Saved entries:
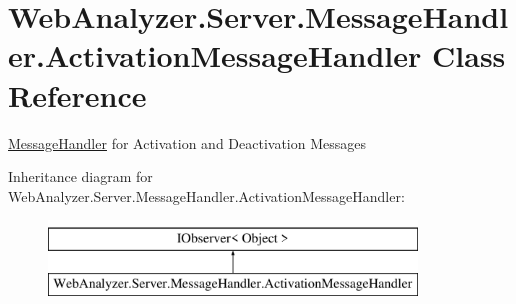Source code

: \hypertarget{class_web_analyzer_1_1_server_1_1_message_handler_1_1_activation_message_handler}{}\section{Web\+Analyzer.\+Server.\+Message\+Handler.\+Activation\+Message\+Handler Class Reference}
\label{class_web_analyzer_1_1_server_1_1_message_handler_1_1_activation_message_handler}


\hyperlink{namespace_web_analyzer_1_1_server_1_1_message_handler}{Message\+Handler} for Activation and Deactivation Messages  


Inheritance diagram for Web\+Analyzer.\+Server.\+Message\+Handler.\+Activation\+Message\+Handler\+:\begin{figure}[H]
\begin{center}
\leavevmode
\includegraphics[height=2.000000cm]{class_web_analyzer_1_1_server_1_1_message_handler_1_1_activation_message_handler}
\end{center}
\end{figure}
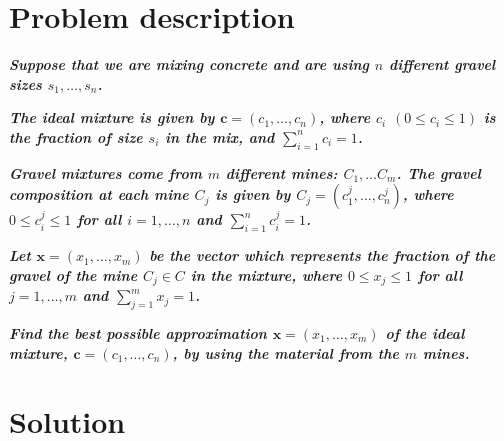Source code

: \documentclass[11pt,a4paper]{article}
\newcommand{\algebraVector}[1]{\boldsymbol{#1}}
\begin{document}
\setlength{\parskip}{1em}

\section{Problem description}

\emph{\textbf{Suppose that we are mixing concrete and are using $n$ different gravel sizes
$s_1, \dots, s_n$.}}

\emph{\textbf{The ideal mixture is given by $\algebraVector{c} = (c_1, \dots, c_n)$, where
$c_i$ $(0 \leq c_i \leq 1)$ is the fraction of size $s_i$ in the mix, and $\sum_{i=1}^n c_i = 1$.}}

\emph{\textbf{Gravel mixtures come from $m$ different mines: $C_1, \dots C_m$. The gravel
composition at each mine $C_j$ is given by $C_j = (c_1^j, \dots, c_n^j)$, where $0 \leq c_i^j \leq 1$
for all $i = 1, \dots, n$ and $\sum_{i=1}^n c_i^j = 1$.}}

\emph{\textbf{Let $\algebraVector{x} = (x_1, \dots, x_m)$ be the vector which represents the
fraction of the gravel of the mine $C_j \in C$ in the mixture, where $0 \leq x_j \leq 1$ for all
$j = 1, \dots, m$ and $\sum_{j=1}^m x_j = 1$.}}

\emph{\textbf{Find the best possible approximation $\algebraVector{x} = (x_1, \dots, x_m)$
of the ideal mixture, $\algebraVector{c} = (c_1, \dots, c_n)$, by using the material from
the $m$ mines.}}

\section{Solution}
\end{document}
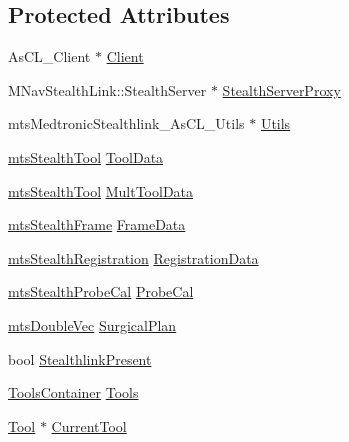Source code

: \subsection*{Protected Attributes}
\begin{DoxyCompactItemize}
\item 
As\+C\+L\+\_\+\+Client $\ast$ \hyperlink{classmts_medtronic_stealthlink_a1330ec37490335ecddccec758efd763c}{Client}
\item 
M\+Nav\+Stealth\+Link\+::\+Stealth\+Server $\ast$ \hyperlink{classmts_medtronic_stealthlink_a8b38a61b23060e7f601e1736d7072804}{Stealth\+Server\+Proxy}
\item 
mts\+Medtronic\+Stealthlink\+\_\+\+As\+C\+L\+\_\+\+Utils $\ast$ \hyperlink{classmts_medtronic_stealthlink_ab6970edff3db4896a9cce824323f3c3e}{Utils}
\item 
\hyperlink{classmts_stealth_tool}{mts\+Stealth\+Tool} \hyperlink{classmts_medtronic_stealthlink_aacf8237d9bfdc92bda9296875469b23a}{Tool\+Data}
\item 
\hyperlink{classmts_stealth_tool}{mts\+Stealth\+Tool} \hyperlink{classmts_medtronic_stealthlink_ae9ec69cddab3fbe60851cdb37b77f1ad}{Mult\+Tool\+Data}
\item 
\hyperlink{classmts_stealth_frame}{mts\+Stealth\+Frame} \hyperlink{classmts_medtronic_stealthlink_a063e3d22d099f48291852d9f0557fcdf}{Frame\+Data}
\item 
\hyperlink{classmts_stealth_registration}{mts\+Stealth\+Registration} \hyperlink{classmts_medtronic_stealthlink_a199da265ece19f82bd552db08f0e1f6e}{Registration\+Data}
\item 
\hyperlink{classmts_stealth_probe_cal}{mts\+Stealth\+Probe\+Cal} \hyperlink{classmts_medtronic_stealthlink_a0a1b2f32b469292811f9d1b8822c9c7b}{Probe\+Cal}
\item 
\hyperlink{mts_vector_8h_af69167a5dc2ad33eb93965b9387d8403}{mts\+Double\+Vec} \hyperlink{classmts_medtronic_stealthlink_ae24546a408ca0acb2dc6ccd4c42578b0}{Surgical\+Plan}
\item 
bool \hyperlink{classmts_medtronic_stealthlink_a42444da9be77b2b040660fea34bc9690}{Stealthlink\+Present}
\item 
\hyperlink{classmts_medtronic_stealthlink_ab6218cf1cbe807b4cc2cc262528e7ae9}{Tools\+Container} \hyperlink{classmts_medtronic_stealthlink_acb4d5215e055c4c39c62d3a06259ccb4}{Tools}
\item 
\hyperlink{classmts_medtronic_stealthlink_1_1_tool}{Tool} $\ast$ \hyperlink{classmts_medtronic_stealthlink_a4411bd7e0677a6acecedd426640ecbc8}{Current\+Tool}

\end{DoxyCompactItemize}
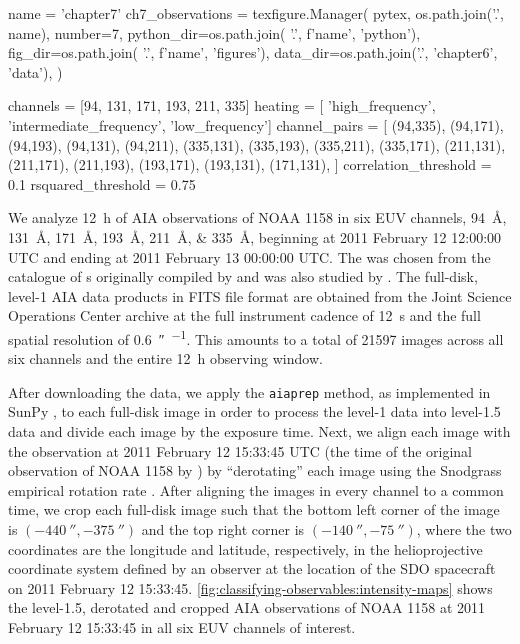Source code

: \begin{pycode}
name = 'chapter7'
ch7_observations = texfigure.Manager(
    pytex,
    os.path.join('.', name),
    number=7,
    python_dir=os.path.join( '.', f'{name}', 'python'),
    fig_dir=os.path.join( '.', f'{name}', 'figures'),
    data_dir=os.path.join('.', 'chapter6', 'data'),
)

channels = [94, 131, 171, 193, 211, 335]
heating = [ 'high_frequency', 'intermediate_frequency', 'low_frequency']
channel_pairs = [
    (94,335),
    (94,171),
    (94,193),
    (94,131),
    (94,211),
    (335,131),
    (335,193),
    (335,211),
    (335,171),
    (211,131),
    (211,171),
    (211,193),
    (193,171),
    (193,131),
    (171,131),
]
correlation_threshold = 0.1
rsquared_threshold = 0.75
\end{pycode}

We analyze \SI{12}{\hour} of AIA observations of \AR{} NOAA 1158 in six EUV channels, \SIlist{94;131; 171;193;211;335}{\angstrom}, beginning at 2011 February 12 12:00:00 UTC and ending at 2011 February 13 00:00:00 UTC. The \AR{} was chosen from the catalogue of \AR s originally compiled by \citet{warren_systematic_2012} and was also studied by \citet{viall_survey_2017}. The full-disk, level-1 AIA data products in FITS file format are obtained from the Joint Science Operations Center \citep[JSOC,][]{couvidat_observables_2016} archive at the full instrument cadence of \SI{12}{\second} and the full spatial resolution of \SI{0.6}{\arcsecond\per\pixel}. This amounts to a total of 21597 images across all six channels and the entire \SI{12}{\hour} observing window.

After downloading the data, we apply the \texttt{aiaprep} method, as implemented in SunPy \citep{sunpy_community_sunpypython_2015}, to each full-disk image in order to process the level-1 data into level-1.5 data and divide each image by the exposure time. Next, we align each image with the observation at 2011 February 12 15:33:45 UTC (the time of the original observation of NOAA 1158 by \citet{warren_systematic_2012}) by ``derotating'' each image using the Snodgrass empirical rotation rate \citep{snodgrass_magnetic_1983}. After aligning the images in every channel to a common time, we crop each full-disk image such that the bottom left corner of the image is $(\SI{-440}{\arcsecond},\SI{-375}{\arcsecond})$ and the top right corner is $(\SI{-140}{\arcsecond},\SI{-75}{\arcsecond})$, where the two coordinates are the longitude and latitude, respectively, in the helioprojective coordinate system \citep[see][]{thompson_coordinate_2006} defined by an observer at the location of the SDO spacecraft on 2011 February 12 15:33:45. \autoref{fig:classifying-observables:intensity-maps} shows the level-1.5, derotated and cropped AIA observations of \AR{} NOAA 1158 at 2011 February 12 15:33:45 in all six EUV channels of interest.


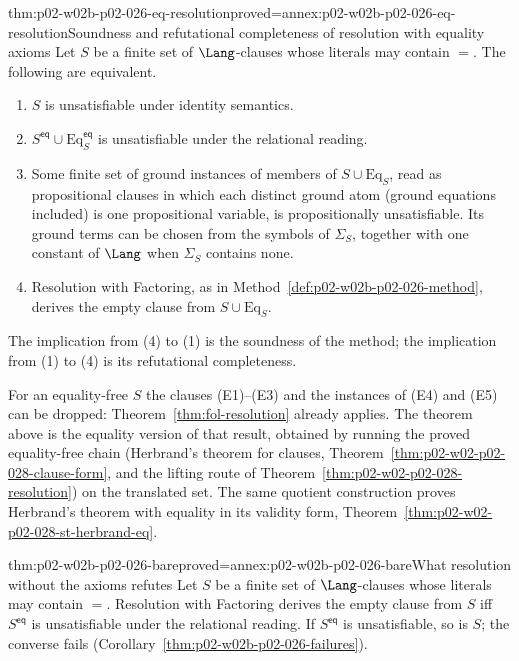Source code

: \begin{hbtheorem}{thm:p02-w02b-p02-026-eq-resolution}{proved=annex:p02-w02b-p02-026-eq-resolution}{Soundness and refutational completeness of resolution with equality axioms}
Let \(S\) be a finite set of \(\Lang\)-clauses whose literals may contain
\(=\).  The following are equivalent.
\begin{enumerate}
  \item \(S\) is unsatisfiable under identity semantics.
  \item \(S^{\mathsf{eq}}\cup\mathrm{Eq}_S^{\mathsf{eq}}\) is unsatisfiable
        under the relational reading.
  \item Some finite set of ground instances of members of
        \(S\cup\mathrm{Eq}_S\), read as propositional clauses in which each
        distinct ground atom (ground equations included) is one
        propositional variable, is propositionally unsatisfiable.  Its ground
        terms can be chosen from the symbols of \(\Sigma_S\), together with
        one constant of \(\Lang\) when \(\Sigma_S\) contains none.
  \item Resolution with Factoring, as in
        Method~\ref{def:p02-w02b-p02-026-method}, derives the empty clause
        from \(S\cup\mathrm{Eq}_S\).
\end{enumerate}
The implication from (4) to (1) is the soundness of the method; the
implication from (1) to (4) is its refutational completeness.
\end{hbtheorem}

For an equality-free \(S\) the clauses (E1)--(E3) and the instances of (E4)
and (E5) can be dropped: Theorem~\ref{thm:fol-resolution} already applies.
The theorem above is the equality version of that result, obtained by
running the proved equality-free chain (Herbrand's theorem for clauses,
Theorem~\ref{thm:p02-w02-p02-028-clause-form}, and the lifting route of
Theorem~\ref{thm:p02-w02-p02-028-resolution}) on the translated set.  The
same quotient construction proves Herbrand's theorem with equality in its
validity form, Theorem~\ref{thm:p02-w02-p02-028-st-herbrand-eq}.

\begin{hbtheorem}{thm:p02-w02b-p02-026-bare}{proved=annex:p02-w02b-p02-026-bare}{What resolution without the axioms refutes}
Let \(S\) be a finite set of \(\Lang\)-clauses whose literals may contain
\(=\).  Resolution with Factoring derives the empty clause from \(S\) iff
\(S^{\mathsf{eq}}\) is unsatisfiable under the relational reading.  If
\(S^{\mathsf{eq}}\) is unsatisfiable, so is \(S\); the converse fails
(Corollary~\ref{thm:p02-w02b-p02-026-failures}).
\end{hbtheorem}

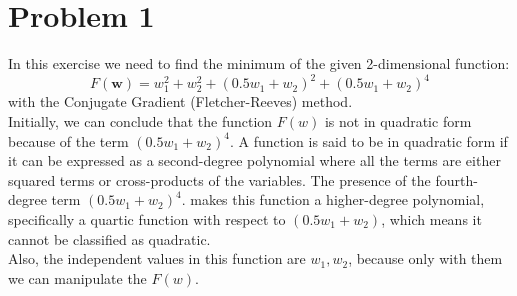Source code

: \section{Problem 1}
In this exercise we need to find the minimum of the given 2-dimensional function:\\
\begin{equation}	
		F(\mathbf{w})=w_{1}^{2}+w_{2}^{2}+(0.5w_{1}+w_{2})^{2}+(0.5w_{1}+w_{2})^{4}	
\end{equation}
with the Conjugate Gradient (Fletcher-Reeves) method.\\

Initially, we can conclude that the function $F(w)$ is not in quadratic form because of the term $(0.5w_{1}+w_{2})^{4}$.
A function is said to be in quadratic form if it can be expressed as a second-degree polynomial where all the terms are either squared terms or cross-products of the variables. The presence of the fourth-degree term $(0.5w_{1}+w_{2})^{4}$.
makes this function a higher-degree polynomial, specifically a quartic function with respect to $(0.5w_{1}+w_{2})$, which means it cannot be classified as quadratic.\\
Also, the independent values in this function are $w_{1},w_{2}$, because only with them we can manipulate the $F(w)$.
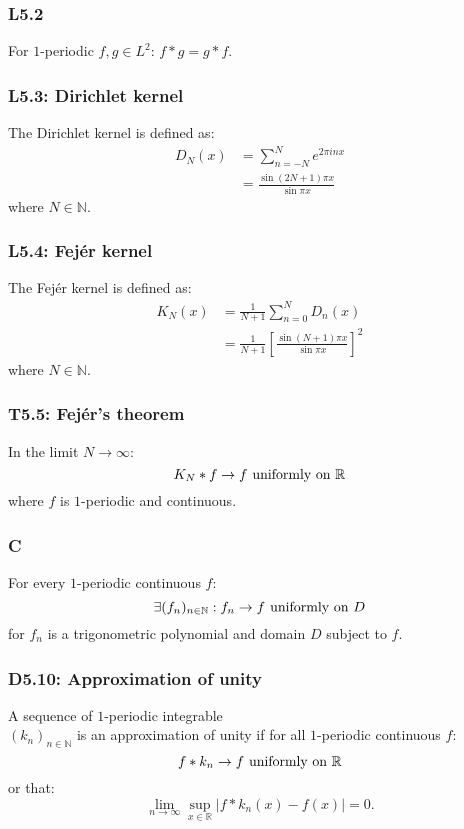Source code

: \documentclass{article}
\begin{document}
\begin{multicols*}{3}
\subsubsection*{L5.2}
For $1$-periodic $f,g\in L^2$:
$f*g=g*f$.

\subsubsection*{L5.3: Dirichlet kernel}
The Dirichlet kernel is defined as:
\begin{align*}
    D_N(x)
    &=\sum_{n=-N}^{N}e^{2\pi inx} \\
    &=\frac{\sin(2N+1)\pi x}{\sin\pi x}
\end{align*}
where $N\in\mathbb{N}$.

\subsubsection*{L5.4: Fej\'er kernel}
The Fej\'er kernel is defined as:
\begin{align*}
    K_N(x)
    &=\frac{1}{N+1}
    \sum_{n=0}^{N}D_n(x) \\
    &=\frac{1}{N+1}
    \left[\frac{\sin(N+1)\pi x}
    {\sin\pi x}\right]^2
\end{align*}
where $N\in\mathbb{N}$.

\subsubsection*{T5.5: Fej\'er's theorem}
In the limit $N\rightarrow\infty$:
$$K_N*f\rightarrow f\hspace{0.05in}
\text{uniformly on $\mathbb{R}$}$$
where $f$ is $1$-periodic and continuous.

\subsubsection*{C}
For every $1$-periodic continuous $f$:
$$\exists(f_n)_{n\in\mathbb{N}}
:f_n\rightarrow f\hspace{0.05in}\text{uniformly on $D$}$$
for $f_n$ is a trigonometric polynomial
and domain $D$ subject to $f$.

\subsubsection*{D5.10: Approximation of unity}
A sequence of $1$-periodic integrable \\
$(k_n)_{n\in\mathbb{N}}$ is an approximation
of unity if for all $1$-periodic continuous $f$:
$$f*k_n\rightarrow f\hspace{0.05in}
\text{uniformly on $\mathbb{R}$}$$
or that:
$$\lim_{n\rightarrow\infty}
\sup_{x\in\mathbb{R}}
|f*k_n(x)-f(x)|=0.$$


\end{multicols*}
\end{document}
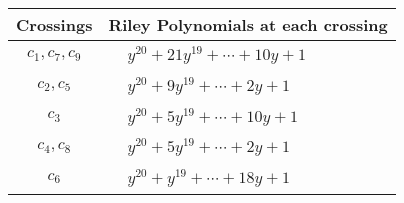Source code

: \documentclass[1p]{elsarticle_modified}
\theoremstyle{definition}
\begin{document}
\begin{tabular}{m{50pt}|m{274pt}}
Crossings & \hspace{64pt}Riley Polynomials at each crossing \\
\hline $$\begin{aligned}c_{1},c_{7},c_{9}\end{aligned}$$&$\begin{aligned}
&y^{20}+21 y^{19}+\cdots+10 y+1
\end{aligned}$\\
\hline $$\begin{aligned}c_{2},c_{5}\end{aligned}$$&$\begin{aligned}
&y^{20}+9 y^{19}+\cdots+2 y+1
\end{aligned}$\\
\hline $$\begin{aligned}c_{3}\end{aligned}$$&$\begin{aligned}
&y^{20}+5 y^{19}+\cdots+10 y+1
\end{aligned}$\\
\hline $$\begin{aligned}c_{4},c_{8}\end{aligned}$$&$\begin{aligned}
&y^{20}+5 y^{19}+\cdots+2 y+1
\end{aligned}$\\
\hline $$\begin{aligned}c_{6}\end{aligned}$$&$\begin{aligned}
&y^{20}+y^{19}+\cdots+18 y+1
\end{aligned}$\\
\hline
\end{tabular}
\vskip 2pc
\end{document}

■ **Problem details**
Repeat, exactly as they stand above, the lines from the line with "The Fej\'er kernel" to the line with "In the limit", both lines included.

■ **Exercise result**
The Fej\'er kernel is defined as:
\begin{align*}
    K_N(x)
    &=\frac{1}{N+1}
    \sum_{n=0}^{N}D_n(x) \\
    &=\frac{1}{N+1}
    \left[\frac{\sin(N+1)\pi x}
    {\sin\pi x}\right]^2
\end{align*}
where $N\in\mathbb{N}$.

\subsubsection*{T5.5: Fej\'er's theorem}
In the limit $N\rightarrow\infty$:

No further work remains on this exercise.